** Knowing that I can still make my 94-year-old mother – who resides in an independent senior community 75 miles away – laugh during a phone call.
** Watching my bright, handsome, 20-year-old son talk – from the far-end of my socially-distanced dining room table – and realizing that we share an empathetic perspective on life and a quirky sense of humor.
** Being reminded almost every day – through emails and occasional phone calls – that my identical twin brother, David (“the smarter of the Giacalone boys”) – is a kindred spirit who loves and accepts me despite my flaws.
** Seeing the resilience and pride of the “essential workers” who continue keeping the wheels of everyday life turning.
** Having downstate New York friends who don’t complain when I send them one-too-many photos of ducks congregating along Cazenovia Creek while I’m on an early morning walk.
** Having Buffalo friends and allies who remind me that, as exasperating as it may be, fighting to make Buffalo City Hall comply with the letter and spirit of zoning, development and environmental laws is a worthwhile and essential endeavor.
** Seeing that at least one local State Supreme Court Justice is willing to let City Hall know that it is not above the law.
** Sensing that the Red Cross team really meant it when they expressed gratitude for donating a pint of my blood a few days ago.
** Remaining healthy and motivated enough to continue donating blood on a regular basis.
** While feeling isolated and rudderless in this divided country, having a Haudenosaunee friend tell me that I am an adopted member of the Tonawanda Seneca Nation.
** Having a casual acquaintance share her belief that “class can be defined by the goodness of the heart and mind, not by the pocketbook or club memberships!”
** Being reassured, by the November 2020 victory of Joe Biden and Kamala Harris, that things will be better.
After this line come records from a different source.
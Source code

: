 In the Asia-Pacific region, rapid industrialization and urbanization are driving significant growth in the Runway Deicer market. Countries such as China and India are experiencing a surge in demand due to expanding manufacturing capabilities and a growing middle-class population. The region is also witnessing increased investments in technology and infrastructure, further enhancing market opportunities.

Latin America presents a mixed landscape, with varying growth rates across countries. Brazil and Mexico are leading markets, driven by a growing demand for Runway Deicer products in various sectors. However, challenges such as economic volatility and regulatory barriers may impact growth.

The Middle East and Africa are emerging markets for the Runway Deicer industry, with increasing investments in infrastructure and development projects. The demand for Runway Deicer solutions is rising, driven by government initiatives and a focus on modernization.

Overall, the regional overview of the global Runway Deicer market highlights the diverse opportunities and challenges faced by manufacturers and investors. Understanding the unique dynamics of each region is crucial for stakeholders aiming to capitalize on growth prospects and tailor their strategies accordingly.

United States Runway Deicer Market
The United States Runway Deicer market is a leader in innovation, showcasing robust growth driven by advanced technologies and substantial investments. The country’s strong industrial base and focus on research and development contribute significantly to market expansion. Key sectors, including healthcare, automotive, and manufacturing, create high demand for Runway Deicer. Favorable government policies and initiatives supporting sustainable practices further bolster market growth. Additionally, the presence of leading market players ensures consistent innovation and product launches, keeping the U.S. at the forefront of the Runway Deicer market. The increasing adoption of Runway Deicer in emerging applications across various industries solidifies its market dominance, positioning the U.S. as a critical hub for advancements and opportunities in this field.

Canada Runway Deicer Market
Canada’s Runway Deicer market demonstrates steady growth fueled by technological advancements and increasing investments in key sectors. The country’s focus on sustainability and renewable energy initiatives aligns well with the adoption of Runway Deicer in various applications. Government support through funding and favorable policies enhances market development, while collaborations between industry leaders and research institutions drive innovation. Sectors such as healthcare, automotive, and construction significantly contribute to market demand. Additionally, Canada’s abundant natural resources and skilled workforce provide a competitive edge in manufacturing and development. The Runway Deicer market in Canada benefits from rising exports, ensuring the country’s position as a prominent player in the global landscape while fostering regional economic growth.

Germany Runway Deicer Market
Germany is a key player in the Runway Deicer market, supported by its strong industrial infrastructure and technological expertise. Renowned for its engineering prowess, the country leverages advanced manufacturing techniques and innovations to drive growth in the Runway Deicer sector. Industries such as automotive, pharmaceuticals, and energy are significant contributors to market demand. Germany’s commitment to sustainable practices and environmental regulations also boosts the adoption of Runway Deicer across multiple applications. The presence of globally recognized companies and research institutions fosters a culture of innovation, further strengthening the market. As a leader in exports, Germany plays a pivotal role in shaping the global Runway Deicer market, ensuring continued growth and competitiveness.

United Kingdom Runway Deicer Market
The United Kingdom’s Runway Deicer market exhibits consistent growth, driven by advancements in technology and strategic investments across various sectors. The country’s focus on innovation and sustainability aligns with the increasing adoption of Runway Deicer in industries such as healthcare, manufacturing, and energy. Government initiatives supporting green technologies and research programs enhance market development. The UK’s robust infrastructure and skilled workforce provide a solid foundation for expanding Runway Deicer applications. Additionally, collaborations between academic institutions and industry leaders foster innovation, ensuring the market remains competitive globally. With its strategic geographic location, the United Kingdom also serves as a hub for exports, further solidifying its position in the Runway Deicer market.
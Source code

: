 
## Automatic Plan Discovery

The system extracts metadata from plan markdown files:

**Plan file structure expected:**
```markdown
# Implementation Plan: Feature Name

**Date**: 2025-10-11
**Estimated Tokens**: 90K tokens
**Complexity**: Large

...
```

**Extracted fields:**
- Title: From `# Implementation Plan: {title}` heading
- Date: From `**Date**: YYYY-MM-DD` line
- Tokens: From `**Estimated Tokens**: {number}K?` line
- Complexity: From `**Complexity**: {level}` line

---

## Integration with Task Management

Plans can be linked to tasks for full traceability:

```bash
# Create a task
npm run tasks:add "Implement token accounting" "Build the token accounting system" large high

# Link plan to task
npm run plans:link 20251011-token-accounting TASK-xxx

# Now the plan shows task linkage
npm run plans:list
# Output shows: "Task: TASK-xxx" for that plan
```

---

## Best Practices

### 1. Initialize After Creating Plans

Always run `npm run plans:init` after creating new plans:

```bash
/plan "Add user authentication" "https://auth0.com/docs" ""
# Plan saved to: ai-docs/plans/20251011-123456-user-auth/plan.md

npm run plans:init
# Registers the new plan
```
** The bittersweet feeling I experienced this morning when, reaching the final entry in Buffalo News columnist Sean Kirst’s year-end “memorable quotes” column, I read:
Dec. 26 – “If you saw him, he was a person to behold.” – Sharon Holley, a key official and educator at the Nash House Museum, at the death at 87 of George Arthur, a civil rights groundbreaker, former president of the Common Council and extraordinary champion of Buffalo.